Наступила суббота, и вечером все они придут к Лиле. Ира волновалась, но не так, как раньше. Отец здесь, и как бы дети на его воцарение в семье не отреагировали, он всё равно никуда не денется. Так уж получилось: всем придётся приспосабливаться. Причём приспосабливаться придётся всем им, а не отцу. В его умении подлаживаться Ирина сомневалась. Он всегда говорил, что подлаживаться ни под кого не умеет. В его устах это звучало вызывающе, то есть, не столько не умеет, сколько просто не хочет, не считает нужным. Пусть к нему приспосабливаются, а не хотят – и не надо. Надежда, что сейчас папа стал другим, была у Ирины слабой. Папа такой же, как всегда, время там, в чёрной смертной дыре, не считается. В чёрной дыре, наверное, что-то происходило, но это «что-то» не имело никакого отношения к обычной жизни. Да что ей такое в голову пришло? Какая такая жизнь, вот именно, что «там» – вообще не было жизнью. Иногда ей хотелось что-то о «там» узнать, а иногда, напротив, она бы дорого дала, чтобы оно оставалось для неё неведомым, причём как можно дольше.

 

Днём отец ходил с Федей испытывать обе машины. Старая Хонда не произвела на него никакого впечатления, а вот Кия своей автоматической коробкой передач просто заворожила. Когда оба вернулись перекусить, отец не мог ни о чем, кроме машины, разговаривать. «Приёмистая! Ах, как удобно! Лёгкая в управлении, руль мягкий, тормозит плавно…» – отцовское восхищение Ирину раздражало. Неужели он сейчас может думать о подобных пустяках, когда через пару часов он всех увидит? Она даже не выдержала и спросила, нет ли у него вопросов по поводу вечера, на что отец ей ответил своим привычным «я сам всё увижу». Ира видела, что тут он в её помощи не нуждался. Впрочем, если говорить серьёзно, дело было не в его опыте «там», а в вопросе, нуждался ли папа когда-нибудь в её помощи вообще? Нет, никогда – он был талантливее, сильнее, ярче её. Ну действительно, могло ли это измениться?

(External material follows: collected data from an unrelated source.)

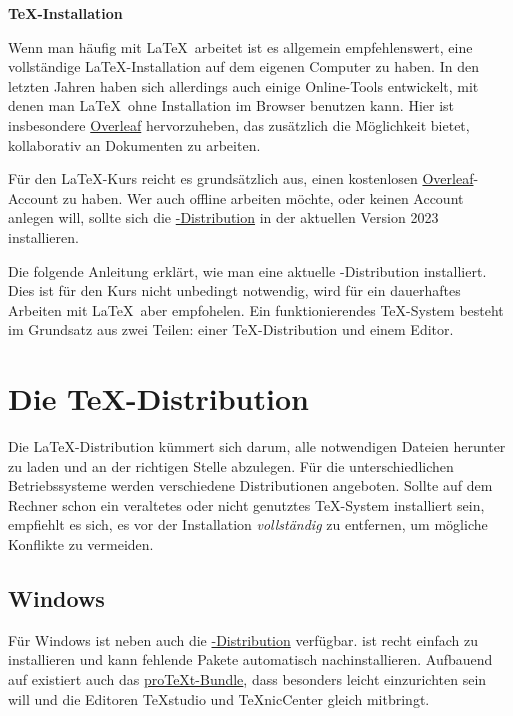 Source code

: \documentclass[
	ausgabe=2024-02-12,
	titel=Installationshinweise,
	shortverb=true,
]{../tex/latexkurs-exercise}
\begin{document}
\begin{center}
\sffamily\bfseries\Large \TeX-Installation
\end{center}

\noindent Wenn man häufig mit \LaTeX\ arbeitet ist es allgemein empfehlenswert, eine vollständige \LaTeX-Installation auf dem eigenen Computer zu haben. In den letzten Jahren haben sich allerdings auch einige Online-Tools entwickelt, mit denen man \LaTeX\ ohne Installation im Browser benutzen kann. Hier ist insbesondere \href{https://qn3.de/tex00}{Overleaf} hervorzuheben, das zusätzlich die Möglichkeit bietet, kollaborativ an Dokumenten zu arbeiten.

Für den \LaTeX-Kurs reicht es grundsätzlich aus, einen kostenlosen \href{https://qn3.de/tex00}{Overleaf}-Account zu haben. Wer auch offline arbeiten möchte, oder keinen Account anlegen will, sollte sich die \href{https://www.tug.org/texlive/}{\TeXlive-Distribution} in der aktuellen Version 2023 installieren.

Die folgende Anleitung erklärt, wie man eine aktuelle \TeXlive-Distribution installiert. Dies ist für den Kurs nicht unbedingt notwendig, wird für ein dauerhaftes Arbeiten mit \LaTeX\ aber empfohelen. Ein funktionierendes \TeX-System besteht im Grundsatz aus zwei Teilen: einer \TeX-Distribution und einem Editor.


\section{Die \TeX-Distribution}



Die \LaTeX-Distribution kümmert sich darum, alle notwendigen Dateien herunter zu laden und an der richtigen Stelle abzulegen. Für die unterschiedlichen Betriebssysteme werden verschiedene Distributionen angeboten. Sollte auf dem Rechner schon ein veraltetes oder nicht genutztes \TeX-System installiert sein, empfiehlt es sich, es vor der Installation \emph{vollständig} zu entfernen, um mögliche Konflikte zu vermeiden.

\subsection*{Windows}
Für Windows ist neben \href{https://www.tug.org/texlive/}{\TeXlive} auch die \href{https://miktex.org/}{\MikTeX-Distribution} verfügbar. \MikTeX ist recht einfach zu installieren und kann fehlende Pakete automatisch nachinstallieren. Aufbauend auf \MikTeX existiert auch das \href{https://www.tug.org/protext/}{pro\TeX t-Bundle}, dass besonders leicht einzurichten sein will und die Editoren \TeX studio und \TeX nicCenter gleich mitbringt.
\end{document}

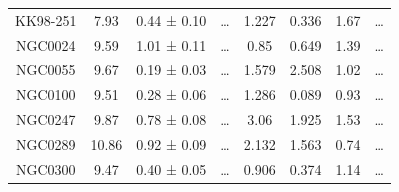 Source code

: \documentclass[reprint,%
 amsmath,amssymb,
 aps,
]{revtex4-1}
\begin{document}
\begin{table}[]
\begin{tabular}{cccccrrc}
\rowcolor[HTML]{F3F3F3} 
KK98-251             & 7.93                      & 0.44 ± 0.10           & …                      & 1.227                                                        & 0.336                                                         & 1.67                                                          & …                                                             \\
\rowcolor[HTML]{F3F3F3} 
NGC0024              & 9.59                      & 1.01 ± 0.11           & …                      & 0.85                                                         & 0.649                                                          & 1.39                                                          & …                                                             \\
\rowcolor[HTML]{F3F3F3} 
NGC0055              & 9.67                      & 0.19 ± 0.03           & …                      & 1.579                                                        & 2.508                                                            & 1.02                                                           & …                                                             \\
\rowcolor[HTML]{F3F3F3} 
NGC0100              & 9.51                      & 0.28 ± 0.06           & …                      & 1.286                                                        & 0.089                                                        & 0.93                                                          & …                                                             \\
\rowcolor[HTML]{F3F3F3} 
NGC0247              & 9.87                      & 0.78 ± 0.08           & …                      & 3.06                                                         & 1.925                                                        & 1.53                                                           & …                                                             \\
\rowcolor[HTML]{F3F3F3} 
NGC0289              & 10.86                     & 0.92 ± 0.09           & …                      & 2.132                                                        & 1.563                                                          & 0.74                                                            & …                                                             \\
\rowcolor[HTML]{F3F3F3} 
NGC0300              & 9.47                      & 0.40 ± 0.05           & …                      & 0.906                                                        & 0.374                                                          & 1.14                                                           & …                                                             \\

\end{tabular}
\end{table}
\end{document}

В машине отец сидел на её месте впереди. Подъехали к Лилиному дому, вошли. Все уже были в сборе, высыпали в коридор и теперь молча стояли, образовывая полукруг из доброжелательно-напряжённых лиц. Первой опомнилась Лиля: «Дедушка, это ты, я тебя узнаю!» – Лиля подошла и обняла его. Она слегка прижалась к его плечу. «Лилька! Я так рад тебя видеть. Ты красивая стала», – было видно, что он правда рад. Тут вперёд вышла Марина: «Дедушка, я – Марина. Помнишь меня?» «Мариночка, какая ты стала… как я соскучился!» – отец обнимал Марину, и Ира увидела в его глазах слёзы. Как всё это дико! Ощущение, что дедушка по каким-то причинам надолго уезжал, а сейчас вернулся и все счастливы. Если бы это было так просто! Он говорит, что скучал, хотя как там можно скучать? Но они-то не скучали по нему. Ира это точно знала. Дедушка умер, когда обе её дочери были ещё детьми. Потом они жили, учились, создавали семьи, рожали детей. Ничего этого он не видел, не разделял с ними ни радостей ни горестей, а сейчас – «он скучал». «Ну, давайте знакомиться!» – ну конечно, перехватил, как всегда, инициативу, уверенный в том, что сейчас всё можно будет свести к светскому ритуалу. А может, так и надо. Сейчас протянет руку и скажет: «Мелихов», он всегда так представлялся.

– Мелихов.

Ага, она не ошиблась.

Первому папа протянул руку Олегу. Почему? Нет причины, просто он ближе стоял. Олег пожал протянутую ему ладонь и тоже назвался, разумеется, не по фамилии.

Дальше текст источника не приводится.